Information provided Block Start

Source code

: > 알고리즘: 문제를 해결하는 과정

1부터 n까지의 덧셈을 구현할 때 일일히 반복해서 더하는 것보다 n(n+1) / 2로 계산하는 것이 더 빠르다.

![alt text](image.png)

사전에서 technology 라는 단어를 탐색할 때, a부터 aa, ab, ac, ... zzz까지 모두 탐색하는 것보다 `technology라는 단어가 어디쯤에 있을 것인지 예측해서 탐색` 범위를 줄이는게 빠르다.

Information provided Block End
Information provided Block Start

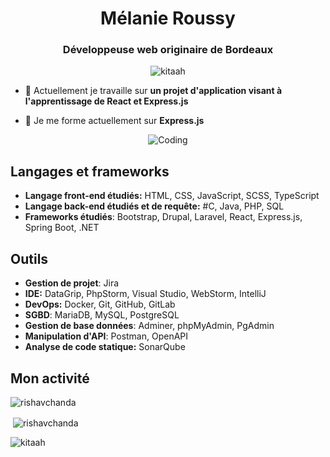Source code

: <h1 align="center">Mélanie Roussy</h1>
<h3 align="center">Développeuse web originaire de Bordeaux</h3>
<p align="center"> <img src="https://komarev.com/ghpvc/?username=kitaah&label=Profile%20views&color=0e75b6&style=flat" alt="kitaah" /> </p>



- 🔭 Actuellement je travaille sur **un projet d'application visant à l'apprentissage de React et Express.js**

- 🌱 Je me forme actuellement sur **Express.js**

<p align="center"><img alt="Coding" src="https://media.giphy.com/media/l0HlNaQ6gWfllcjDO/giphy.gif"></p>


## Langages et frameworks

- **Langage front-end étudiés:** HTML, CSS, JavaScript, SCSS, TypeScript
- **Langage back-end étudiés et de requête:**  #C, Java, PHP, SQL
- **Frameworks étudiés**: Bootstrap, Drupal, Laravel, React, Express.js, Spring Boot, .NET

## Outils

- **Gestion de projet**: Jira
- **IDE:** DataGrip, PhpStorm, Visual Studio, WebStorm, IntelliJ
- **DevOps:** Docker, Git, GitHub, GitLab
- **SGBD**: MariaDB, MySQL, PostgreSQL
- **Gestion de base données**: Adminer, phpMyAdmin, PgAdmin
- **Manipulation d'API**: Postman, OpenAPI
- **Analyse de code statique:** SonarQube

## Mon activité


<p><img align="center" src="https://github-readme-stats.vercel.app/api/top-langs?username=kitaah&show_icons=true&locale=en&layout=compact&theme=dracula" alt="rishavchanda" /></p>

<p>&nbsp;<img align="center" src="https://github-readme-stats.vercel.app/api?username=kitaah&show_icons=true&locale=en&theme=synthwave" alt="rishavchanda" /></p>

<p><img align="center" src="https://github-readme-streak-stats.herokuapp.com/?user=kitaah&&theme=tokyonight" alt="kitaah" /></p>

Information provided Block End

• [What you are asked to do]: Give back exactly the lines above, from the line containing "1부터 n까지의 덧셈을" through the line containing "사전에서 technology 라는", with both end lines and nothing more.

• [Result]:
1부터 n까지의 덧셈을 구현할 때 일일히 반복해서 더하는 것보다 n(n+1) / 2로 계산하는 것이 더 빠르다.

![alt text](image.png)

사전에서 technology 라는 단어를 탐색할 때, a부터 aa, ab, ac, ... zzz까지 모두 탐색하는 것보다 `technology라는 단어가 어디쯤에 있을 것인지 예측해서 탐색` 범위를 줄이는게 빠르다.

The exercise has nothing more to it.